2.2 Dem Kläger ist zuzugestehen, dass er die Tätigkeit als technischer Außendienstmitarbeiter im Zeitraum von Jänner bis Mai 2015 nur relativ kurze Zeit ausgeübt hat. Allerdings ist zu bedenken, dass er nach Beendigung seiner Tätigkeit entsprechend der Verwendungsgruppe 6 des Kollektivvertrags (der Angestellten im Metallgewerbe) im April 2011 in den Jahren 2012 und 2013 bereits als technischer Angestellter im Vertrieb und in der Kundenberatung tätig gewesen war. Im Hinblick auf diesen Berufsverlauf hält sich die Ansicht des Berufungsgerichts, bei der zuletzt durch fünf Monate (von Jänner bis Mai 2015) ausgeübten Tätigkeit als technischer Außendienstmitarbeiter im Vertrieb und im Kundenservice könne nicht von einer bloß vorübergehend ausgeübten Tätigkeit gesprochen werden, im Rahmen der ständigen Rechtsprechung, weil er mit dieser Tätigkeit an früher bereits länger ausgeübte Tätigkeiten anschließt und sich nicht dann „gelöst“ hat. Eine von den Umständen des Einzelfalls abhängige Entscheidung wäre für den Obersten Gerichtshof nur dann überprüfbar, wenn das Berufungsgericht den ihm zur Verfügung stehenden Beurteilungsspielraum überschritten hätte, was im Interesse der Rechtssicherheit korrigiert werden müsste. Wie bereits dargestellt hält sich die Entscheidung des Berufungsgerichts im Rahmen der höchstgerichtlichen Rechtsprechung zur Auslegung des § 273 ASVG. Es entspricht auch der ständigen Rechtsprechung, dass § 273 Abs 1 ASVG keinen Schutz der im Berufsleben höchst erreichten Tätigkeit gewährt (RIS‑Justiz RS0084943 [T3]).

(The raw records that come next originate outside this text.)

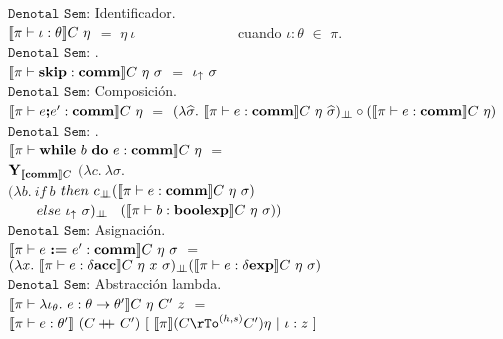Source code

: \noindent
$\texttt{Denotal Sem:}$ Identificador.\\

$\semBrcks{ \pi \vdash \iota : \theta }C \ \eta$ $=$ $\eta \ \iota$
\ \ \ \ \ \ \ \ \ \ \ \ \ \ cuando $\iota:\theta$ $\in$ $\pi$.\\

\noindent
$\texttt{Denotal Sem:}$ \cskip.\\

$\semBrcks{ \pi \vdash \cskip : \commt }C \ \eta \ \sigma$ $=$ $\iota_{\uparrow} \ \sigma$\\

\noindent
$\texttt{Denotal Sem:}$ Composici\'on.\\

$\llbracket  \pi \vdash e \textbf{;} e' : \textbf{comm}  \rrbracket C \ \eta$ 
$=$ 
$(\lambda \widehat{\sigma} . \ \llbracket \pi \vdash e : \textbf{comm} \rrbracket C \ \eta \ \widehat{\sigma})_{\bot \!\!\! \bot}
\circ
(\llbracket  \pi \vdash e : \textbf{comm} \rrbracket C \ \eta)$\\

\noindent
$\texttt{Denotal Sem:}$ \cwhile.\\

$\llbracket  \pi \vdash \textbf{while} \ b \ \textbf{do} \ e : \textbf{comm}  \rrbracket C \ \eta$ 
$=$ \\
\indent \indent \indent
$\textbf{Y}_{\llbracket \textbf{comm} \rrbracket C}$ $(\lambda c . \ \lambda \sigma . \ $\\
\indent \indent \indent \indent \indent \indent
$(\lambda b . \ if \ b $ $then \ c_{\bot \!\!\! \bot} (\llbracket \pi \vdash e : \textbf{comm} \rrbracket C \ \eta \ \sigma)$\\
 \indent \indent  \indent \indent \indent \indent \indent \indent \ \ \ \
$else \ \iota_{\uparrow} \ \sigma)_{\bot \!\!\! \bot}$ \
$(\llbracket  \pi \vdash b : \textbf{boolexp} \rrbracket C \ \eta \ \sigma))$\\

\noindent
$\texttt{Denotal Sem:}$ Asignaci\'on.\\

$\llbracket  \pi \vdash e \ \textbf{:=} \ e' : \textbf{comm}  \rrbracket C \ \eta \ \sigma$ 
$=$ \\
\indent \indent \indent \indent \indent 
$(\lambda x . \ \llbracket \pi \vdash e : \delta \textbf{acc} \rrbracket C \ \eta \ x \ \sigma)_{\bot \!\!\! \bot}
(\llbracket  \pi \vdash e : \delta \textbf{exp}  \rrbracket C \ \eta \ \sigma)$\\

\noindent
$\texttt{Denotal Sem:}$ Abstracci\'on lambda.\\

$\llbracket  \pi \vdash \lambda \iota_{\theta} . \ e : \theta \rightarrow \theta'  \rrbracket C \ \eta \ C' \ z$ 
$=$ \\
\indent \indent \indent \indent \indent 
$\semBrcks{ \pi \vdash e : \theta' } \ (C \concat C') \
[ \ \semBrcks{\pi}(C \rTo^{(h,s)} C')\eta \ | \ \iota:z \ ]$\\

3. Dass der Kläger seine letzte Berufstätigkeit (nur) im Rahmen der Initiative „50 plus“ ausgeübt habe und eine zweimonatige Einarbeitungszeit zu absolvieren hatte, steht nicht fest. Insofern geht die Revision nicht vom festgestellten Sachverhalt aus (RIS‑Justiz RS0043312).

Die außerordentliche Revision ist daher als unzulässig zurückzuweisen.